● Instructions to follow
One number is the whole answer: the tally of lines in the records that include the word "Renamed".

Saved data entries:
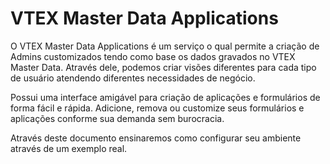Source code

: # VTEX Master Data Applications

O VTEX Master Data Applications é um serviço o qual permite a criação de Admins customizados tendo como base os dados gravados no VTEX Master Data.
Através dele, podemos criar visões diferentes para cada tipo de usuário atendendo diferentes necessidades de negócio.

Possui uma interface amigável para criação de aplicações e formulários de forma fácil e rápida.
Adicione, remova ou customize seus formulários e aplicações conforme sua demanda sem burocracia.

Através deste documento ensinaremos como configurar seu ambiente através de um exemplo real. 

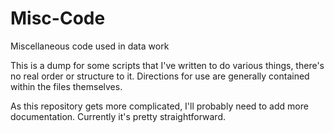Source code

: # Misc-Code
Miscellaneous code used in data work

This is a dump for some scripts that I've written to do various things, there's no real order or structure to it.
Directions for use are generally contained within the files themselves.

As this repository gets more complicated, I'll probably need to add more documentation. Currently it's pretty straightforward.
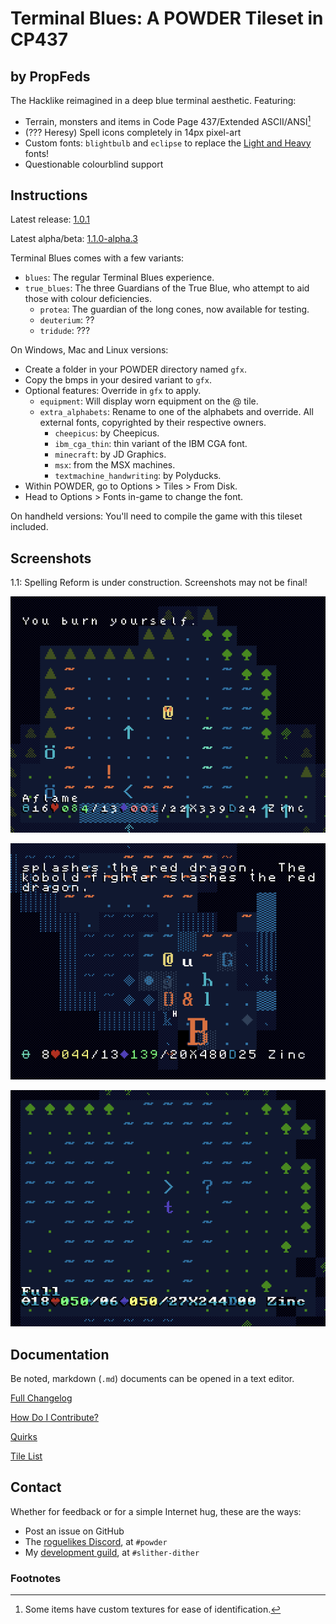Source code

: # Terminal Blues: A POWDER Tileset in CP437

## by PropFeds

The Hacklike reimagined in a deep blue terminal aesthetic. Featuring:

- Terrain, monsters and items in Code Page 437/Extended ASCII/ANSI[^1]
- (??? Heresy) Spell icons completely in 14px pixel-art
- Custom fonts: `blightbulb` and `eclipse` to replace the [Light and Heavy](docs/quirks.md#my-heavy-and-light-fonts-are-swapped) fonts!
- Questionable colourblind support

## Instructions

Latest release: [1.0.1](https://github.com/PropFeds/terminal-blues/releases/latest)

Latest alpha/beta: [1.1.0-alpha.3](https://github.com/PropFeds/terminal-blues/releases/tag/1.1.0-alpha.3)

Terminal Blues comes with a few variants:

- `blues`: The regular Terminal Blues experience.
- `true_blues`: The three Guardians of the True Blue,
who attempt to aid those with colour deficiencies.
  - `protea`: The guardian of the long cones, now available for testing.
  - `deuterium`: ??
  - `tridude`: ???

On Windows, Mac and Linux versions:

- Create a folder in your POWDER directory named `gfx`.
- Copy the bmps in your desired variant to `gfx`.
- Optional features: Override in `gfx` to apply.
  - `equipment`: Will display worn equipment on the @ tile.
  - `extra_alphabets`: Rename to one of the alphabets and override.
  All external fonts, copyrighted by their respective owners.
    - `cheepicus`: by Cheepicus.
    - `ibm_cga_thin`: thin variant of the IBM CGA font.
    - `minecraft`: by JD Graphics.
    - `msx`: from the MSX machines.
    - `textmachine_handwriting`: by Polyducks.
- Within POWDER, go to Options > Tiles > From Disk.
- Head to Options > Fonts in-game to change the font.

On handheld versions: You'll need to compile the game with this tileset included.

## Screenshots

1.1: Spelling Reform is under construction. Screenshots may not be final!

![Screenshot 0](extras/presskit/screenshot-0.png "Under Siege")

![Screenshot 1](extras/presskit/screenshot-1.png "The Big B")

![Screenshot 2](extras/presskit/screenshot-2.png "Space Odyssey")

## Documentation

Be noted, markdown (`.md`) documents can be opened in a text editor.

[Full Changelog](docs/changelog.md)

[How Do I Contribute?](docs/contributing.md)

[Quirks](docs/quirks.md)

[Tile List](docs/tilelist.md)

## Contact

Whether for feedback or for a simple Internet hug, these are the ways:

- Post an issue on GitHub
- The [roguelikes Discord](https://discord.gg/tJt4kMM), at `#powder`
- My [development guild](https://discord.gg/AxMZJyg), at `#slither-dither`

### Footnotes

[^1]: Some items have custom textures for ease of identification.

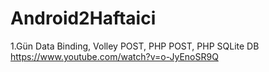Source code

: # Android2Haftaici

1.Gün
Data Binding, Volley POST, PHP POST, PHP SQLite DB
https://www.youtube.com/watch?v=o-JyEnoSR9Q
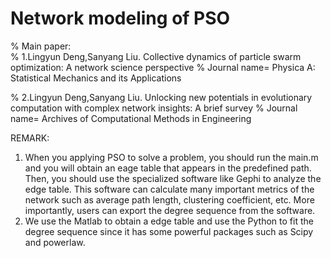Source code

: # Network modeling of PSO
%  Main paper:                                                                                        
%  1.Lingyun Deng,Sanyang Liu. Collective dynamics of particle swarm optimization: A network science perspective
%  Journal name= Physica A: Statistical Mechanics and its Applications

%  2.Lingyun Deng,Sanyang Liu. Unlocking new potentials in evolutionary computation with complex network insights: A brief survey
%  Journal name= Archives of Computational Methods in Engineering


REMARK:
1. When you applying PSO to solve a problem, you should run the main.m and you will obtain an eage table that appears in the predefined path. Then, you should use the specialized software like Gephi to analyze the edge table. This software can calculate many important metrics of the network such as average path length, clustering coefficient, etc. More importantly, users can export the degree sequence from the software.
2. We use the Matlab to obtain a edge table and use the Python to fit the degree sequence since it has some powerful packages such as Scipy and powerlaw.
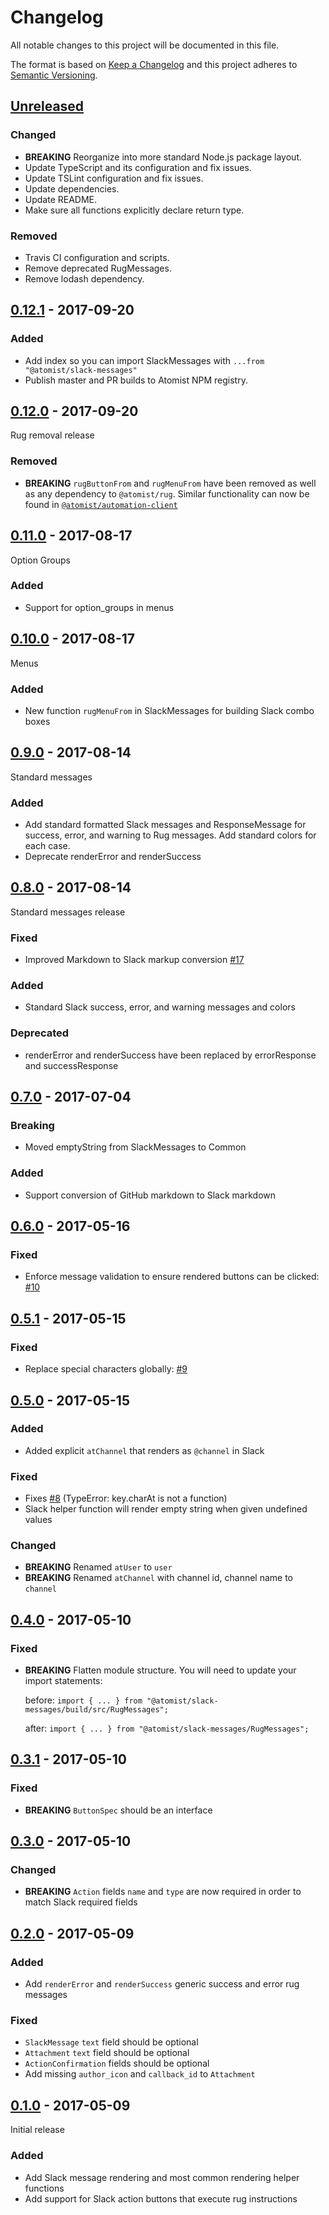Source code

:# Changelog

All notable changes to this project will be documented in this file.

The format is based on [Keep a Changelog](http://keepachangelog.com/)
and this project adheres to [Semantic Versioning](http://semver.org/).

## [Unreleased](https://github.com/atomist/slack-messages/compare/0.12.1...HEAD)

### Changed

-   **BREAKING** Reorganize into more standard Node.js package layout.
-   Update TypeScript and its configuration and fix issues.
-   Update TSLint configuration and fix issues.
-   Update dependencies.
-   Update README.
-   Make sure all functions explicitly declare return type.

### Removed

-   Travis CI configuration and scripts.
-   Remove deprecated RugMessages.
-   Remove lodash dependency.

## [0.12.1](https://github.com/atomist/slack-messages/compare/0.12.0...0.12.1) - 2017-09-20

### Added

-   Add index so you can import SlackMessages with `...from "@atomist/slack-messages"`
-   Publish master and PR builds to Atomist NPM registry.

## [0.12.0](https://github.com/atomist/slack-messages/compare/0.11.0...0.12.0) - 2017-09-20

Rug removal release

### Removed

-   **BREAKING** `rugButtonFrom` and `rugMenuFrom` have been removed as well as
    any dependency to `@atomist/rug`.  Similar functionality can now be found
    in [`@atomist/automation-client`](https://github.com/atomist/automation-client-ts)

## [0.11.0](https://github.com/atomist/slack-messages/compare/0.10.0...0.11.0) - 2017-08-17

Option Groups

### Added

-   Support for option_groups in menus

## [0.10.0](https://github.com/atomist/slack-messages/compare/0.9.0...0.10.0) - 2017-08-17

Menus

### Added

-   New function `rugMenuFrom` in SlackMessages for building Slack combo
    boxes

## [0.9.0][] - 2017-08-14

[0.9.0]: https://github.com/atomist/slack-messages/compare/0.8.0...0.9.0

Standard messages

### Added

-   Add standard formatted Slack messages and ResponseMessage for success,
    error, and warning to Rug messages.  Add standard colors for each
    case.
-   Deprecate renderError
    and renderSuccess

## [0.8.0] - 2017-08-14

[0.8.0]: https://github.com/atomist/slack-messages/compare/0.7.0...0.8.0

Standard messages release

### Fixed

-   Improved Markdown to Slack markup conversion [#17][17]

[17]: https://github.com/atomist/slack-messages/issues/17

### Added

-   Standard Slack success, error, and warning messages and colors

### Deprecated

-   renderError and renderSuccess have been replaced by errorResponse
    and successResponse

## [0.7.0] - 2017-07-04

[0.7.0]: https://github.com/atomist/slack-messages/compare/0.6.0...0.7.0

### Breaking

-  Moved emptyString from SlackMessages to Common

### Added

-  Support conversion of GitHub markdown to Slack markdown

## [0.6.0] - 2017-05-16

[0.6.0]: https://github.com/atomist/slack-messages/compare/0.5.1...0.6.0

### Fixed

-  Enforce message validation to ensure rendered buttons can be clicked:
   [#10](https://github.com/atomist/slack-messages/issues/10)

## [0.5.1] - 2017-05-15

[0.5.1]: https://github.com/atomist/slack-messages/compare/0.5.0...0.5.1

### Fixed

-   Replace special characters globally: [#9](https://github.com/atomist/slack-messages/issues/9)

## [0.5.0] - 2017-05-15

[0.5.0]: https://github.com/atomist/slack-messages/compare/0.4.0...0.5.0

### Added

-   Added explicit `atChannel` that renders as `@channel` in Slack

### Fixed

-   Fixes [#8](https://github.com/atomist/slack-messages/issues/8) (TypeError: key.charAt is not a function)
-   Slack helper function will render empty string when given undefined values

### Changed

-   **BREAKING** Renamed `atUser` to `user`
-   **BREAKING** Renamed `atChannel` with channel id, channel name to `channel`

## [0.4.0] - 2017-05-10

[0.4.0]: https://github.com/atomist/slack-messages/compare/0.3.1...0.4.0

### Fixed

-   **BREAKING** Flatten module structure.  You will need to update your
    import statements:

    before: `import { ... } from "@atomist/slack-messages/build/src/RugMessages";`

    after: `import { ... } from "@atomist/slack-messages/RugMessages";`

## [0.3.1] - 2017-05-10

[0.3.1]: https://github.com/atomist/slack-messages/compare/0.3.0...0.3.1

### Fixed

-   **BREAKING** `ButtonSpec` should be an interface

## [0.3.0] - 2017-05-10

[0.3.0]: https://github.com/atomist/slack-messages/compare/0.2.0...0.3.0

### Changed

-   **BREAKING** `Action` fields `name` and `type` are now required in order
    to match Slack required fields

## [0.2.0] - 2017-05-09

[0.2.0]: https://github.com/atomist/slack-messages/compare/0.1.0...0.2.0

### Added

-   Add `renderError` and `renderSuccess` generic success and error rug messages

### Fixed

-   `SlackMessage` `text` field should be optional
-   `Attachment` `text` field should be optional
-   `ActionConfirmation` fields should be optional
-   Add missing `author_icon` and `callback_id` to `Attachment`

## [0.1.0] - 2017-05-09

Initial release

[0.1.0]: https://github.com/atomist/slack-messages/releases/tag/0.1.0

### Added

-   Add Slack message rendering and most common rendering helper functions
-   Add support for Slack action buttons that execute rug instructions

● Solution to this problem
2